## Source material
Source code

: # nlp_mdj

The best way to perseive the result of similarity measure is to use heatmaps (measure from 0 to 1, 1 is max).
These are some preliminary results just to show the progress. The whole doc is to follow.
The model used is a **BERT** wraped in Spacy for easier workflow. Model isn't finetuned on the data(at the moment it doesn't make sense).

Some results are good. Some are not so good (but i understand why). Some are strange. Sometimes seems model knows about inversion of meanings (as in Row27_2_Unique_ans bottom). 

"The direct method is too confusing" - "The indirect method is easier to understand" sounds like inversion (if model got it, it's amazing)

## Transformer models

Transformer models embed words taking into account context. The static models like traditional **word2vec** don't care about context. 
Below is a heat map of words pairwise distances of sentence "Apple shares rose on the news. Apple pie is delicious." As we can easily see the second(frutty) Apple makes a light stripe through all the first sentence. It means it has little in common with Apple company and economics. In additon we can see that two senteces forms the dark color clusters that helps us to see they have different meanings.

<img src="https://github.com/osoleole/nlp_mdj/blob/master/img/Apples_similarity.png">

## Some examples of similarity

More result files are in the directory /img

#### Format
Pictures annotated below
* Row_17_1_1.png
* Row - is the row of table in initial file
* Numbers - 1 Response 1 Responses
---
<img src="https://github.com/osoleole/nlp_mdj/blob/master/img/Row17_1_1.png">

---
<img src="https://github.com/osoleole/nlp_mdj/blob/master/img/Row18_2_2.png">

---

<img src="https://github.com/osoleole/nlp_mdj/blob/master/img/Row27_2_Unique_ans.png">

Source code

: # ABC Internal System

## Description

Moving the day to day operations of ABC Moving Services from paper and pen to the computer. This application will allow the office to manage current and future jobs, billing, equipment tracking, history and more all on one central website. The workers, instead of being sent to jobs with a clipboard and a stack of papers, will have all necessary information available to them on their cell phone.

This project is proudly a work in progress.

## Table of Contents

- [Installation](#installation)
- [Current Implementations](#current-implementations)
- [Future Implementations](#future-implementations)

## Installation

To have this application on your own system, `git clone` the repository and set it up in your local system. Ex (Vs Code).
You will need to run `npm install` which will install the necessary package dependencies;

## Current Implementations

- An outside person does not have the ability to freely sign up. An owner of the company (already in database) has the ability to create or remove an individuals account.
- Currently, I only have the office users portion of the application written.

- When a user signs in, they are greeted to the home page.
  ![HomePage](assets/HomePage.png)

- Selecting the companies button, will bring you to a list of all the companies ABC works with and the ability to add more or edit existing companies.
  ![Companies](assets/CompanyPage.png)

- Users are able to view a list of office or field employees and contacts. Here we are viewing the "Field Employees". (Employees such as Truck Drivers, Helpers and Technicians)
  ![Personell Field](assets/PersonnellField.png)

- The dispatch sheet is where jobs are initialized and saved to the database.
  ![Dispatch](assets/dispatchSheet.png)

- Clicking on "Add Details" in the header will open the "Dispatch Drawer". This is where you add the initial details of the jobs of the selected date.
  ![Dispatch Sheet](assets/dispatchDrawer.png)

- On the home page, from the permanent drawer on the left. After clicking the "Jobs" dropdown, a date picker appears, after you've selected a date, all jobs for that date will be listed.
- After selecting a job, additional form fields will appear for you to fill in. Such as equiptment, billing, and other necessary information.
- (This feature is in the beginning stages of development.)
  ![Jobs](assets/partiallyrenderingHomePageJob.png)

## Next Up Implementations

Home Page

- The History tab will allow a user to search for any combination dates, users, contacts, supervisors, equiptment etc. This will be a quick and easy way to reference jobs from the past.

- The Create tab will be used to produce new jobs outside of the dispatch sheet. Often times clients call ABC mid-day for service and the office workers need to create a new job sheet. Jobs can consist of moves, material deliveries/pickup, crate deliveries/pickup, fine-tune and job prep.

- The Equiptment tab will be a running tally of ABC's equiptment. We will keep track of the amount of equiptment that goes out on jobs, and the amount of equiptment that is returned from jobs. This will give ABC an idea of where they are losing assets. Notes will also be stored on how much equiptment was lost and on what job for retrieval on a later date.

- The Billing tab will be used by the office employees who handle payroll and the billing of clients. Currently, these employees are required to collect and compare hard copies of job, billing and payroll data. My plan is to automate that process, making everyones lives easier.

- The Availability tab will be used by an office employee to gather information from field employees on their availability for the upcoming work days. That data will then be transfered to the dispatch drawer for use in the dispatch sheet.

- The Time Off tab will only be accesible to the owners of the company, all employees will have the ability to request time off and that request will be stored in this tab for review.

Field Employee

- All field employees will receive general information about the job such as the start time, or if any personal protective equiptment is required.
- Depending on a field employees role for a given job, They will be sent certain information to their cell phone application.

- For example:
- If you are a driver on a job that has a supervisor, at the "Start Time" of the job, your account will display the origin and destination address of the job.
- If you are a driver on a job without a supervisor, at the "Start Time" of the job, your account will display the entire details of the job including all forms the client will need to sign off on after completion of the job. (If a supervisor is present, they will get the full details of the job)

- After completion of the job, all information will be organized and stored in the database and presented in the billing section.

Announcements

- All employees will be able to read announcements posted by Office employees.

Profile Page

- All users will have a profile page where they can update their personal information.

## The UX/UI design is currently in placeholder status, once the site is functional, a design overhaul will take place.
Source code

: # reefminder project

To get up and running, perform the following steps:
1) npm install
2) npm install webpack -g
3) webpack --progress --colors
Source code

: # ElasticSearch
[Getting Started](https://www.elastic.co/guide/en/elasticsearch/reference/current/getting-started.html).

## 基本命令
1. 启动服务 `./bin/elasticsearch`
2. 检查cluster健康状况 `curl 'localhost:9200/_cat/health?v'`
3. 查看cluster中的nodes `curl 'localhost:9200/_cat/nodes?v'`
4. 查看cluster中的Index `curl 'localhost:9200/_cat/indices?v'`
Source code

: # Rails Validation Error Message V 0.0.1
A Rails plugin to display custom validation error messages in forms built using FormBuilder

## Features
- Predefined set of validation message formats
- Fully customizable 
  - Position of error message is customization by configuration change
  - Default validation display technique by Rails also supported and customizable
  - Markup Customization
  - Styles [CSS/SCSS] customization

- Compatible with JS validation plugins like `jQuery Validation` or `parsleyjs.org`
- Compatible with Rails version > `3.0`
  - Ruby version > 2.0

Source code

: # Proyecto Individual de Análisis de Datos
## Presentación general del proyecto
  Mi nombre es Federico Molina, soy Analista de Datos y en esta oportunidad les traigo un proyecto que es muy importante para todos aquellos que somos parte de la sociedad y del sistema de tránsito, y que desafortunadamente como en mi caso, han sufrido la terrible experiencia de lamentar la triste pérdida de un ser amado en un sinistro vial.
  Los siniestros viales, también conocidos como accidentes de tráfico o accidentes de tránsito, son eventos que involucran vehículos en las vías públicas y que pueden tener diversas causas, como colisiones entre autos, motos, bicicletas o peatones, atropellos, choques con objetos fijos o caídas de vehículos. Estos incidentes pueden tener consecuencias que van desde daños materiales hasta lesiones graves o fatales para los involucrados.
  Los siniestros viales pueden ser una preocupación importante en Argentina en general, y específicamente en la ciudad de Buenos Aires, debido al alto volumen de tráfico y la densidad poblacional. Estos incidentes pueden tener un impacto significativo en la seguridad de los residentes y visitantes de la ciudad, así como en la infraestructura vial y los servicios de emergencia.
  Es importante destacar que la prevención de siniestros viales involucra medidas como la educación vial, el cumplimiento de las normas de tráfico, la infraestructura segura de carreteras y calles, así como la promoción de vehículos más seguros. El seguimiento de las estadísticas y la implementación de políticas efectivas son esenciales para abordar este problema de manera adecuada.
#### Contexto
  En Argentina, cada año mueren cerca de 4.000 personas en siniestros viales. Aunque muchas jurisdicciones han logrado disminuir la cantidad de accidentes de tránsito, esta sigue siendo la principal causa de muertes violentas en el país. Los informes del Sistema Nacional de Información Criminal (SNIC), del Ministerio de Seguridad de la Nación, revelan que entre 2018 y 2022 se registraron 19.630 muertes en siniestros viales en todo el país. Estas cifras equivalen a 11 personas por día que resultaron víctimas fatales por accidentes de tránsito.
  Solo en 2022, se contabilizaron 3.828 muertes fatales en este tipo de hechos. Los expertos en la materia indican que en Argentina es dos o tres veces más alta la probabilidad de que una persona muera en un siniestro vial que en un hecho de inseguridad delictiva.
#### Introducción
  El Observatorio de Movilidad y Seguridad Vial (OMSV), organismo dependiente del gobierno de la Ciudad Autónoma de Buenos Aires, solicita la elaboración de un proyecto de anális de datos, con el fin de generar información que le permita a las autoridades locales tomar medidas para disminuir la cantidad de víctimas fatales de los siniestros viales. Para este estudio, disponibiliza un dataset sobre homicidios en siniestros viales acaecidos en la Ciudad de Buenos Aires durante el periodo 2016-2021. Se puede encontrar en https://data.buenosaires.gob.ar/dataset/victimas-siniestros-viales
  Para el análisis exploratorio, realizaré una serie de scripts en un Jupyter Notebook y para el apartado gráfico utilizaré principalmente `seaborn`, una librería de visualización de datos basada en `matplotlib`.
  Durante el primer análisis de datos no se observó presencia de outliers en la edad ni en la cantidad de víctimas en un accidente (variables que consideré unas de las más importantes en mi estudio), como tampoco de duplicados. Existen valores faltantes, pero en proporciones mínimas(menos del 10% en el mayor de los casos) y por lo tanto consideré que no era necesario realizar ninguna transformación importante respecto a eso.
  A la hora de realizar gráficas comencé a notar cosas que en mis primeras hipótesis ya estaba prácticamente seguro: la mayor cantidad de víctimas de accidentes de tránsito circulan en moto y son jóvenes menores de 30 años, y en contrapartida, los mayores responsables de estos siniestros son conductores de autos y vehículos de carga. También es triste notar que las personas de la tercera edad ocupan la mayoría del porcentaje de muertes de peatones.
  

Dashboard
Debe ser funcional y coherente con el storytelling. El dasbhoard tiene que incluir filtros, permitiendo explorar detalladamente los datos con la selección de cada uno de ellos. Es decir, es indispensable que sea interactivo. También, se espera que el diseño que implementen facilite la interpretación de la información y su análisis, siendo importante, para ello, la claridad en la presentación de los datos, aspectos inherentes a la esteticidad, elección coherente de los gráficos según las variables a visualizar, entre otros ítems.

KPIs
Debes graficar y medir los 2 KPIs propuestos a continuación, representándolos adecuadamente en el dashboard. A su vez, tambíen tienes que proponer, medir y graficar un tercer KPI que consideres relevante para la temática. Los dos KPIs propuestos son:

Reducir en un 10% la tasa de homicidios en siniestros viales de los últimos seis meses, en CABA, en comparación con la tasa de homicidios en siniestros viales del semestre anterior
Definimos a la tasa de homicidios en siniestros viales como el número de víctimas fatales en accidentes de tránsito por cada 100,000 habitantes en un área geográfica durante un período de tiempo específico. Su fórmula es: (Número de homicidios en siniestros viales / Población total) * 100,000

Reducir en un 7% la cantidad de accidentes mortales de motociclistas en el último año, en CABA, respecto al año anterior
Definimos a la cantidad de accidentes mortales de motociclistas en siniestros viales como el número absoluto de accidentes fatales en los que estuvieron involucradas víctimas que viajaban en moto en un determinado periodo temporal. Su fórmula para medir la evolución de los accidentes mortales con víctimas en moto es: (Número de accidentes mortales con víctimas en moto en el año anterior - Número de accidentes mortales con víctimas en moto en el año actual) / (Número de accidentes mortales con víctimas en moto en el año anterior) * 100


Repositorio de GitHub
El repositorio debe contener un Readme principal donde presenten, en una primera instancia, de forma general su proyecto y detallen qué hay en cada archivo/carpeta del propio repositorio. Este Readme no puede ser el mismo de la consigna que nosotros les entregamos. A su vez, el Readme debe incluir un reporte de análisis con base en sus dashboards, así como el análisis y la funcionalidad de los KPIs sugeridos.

## Task objective
In the listing above, find the line containing "- Users are" and the line containing "- The History", then quote both, plus every line between them, exactly as written.

## Solution to this exercise
- Users are able to view a list of office or field employees and contacts. Here we are viewing the "Field Employees". (Employees such as Truck Drivers, Helpers and Technicians)
  ![Personell Field](assets/PersonnellField.png)

- The dispatch sheet is where jobs are initialized and saved to the database.
  ![Dispatch](assets/dispatchSheet.png)

- Clicking on "Add Details" in the header will open the "Dispatch Drawer". This is where you add the initial details of the jobs of the selected date.
  ![Dispatch Sheet](assets/dispatchDrawer.png)

- On the home page, from the permanent drawer on the left. After clicking the "Jobs" dropdown, a date picker appears, after you've selected a date, all jobs for that date will be listed.
- After selecting a job, additional form fields will appear for you to fill in. Such as equiptment, billing, and other necessary information.
- (This feature is in the beginning stages of development.)
  ![Jobs](assets/partiallyrenderingHomePageJob.png)

## Next Up Implementations

Home Page

- The History tab will allow a user to search for any combination dates, users, contacts, supervisors, equiptment etc. This will be a quick and easy way to reference jobs from the past.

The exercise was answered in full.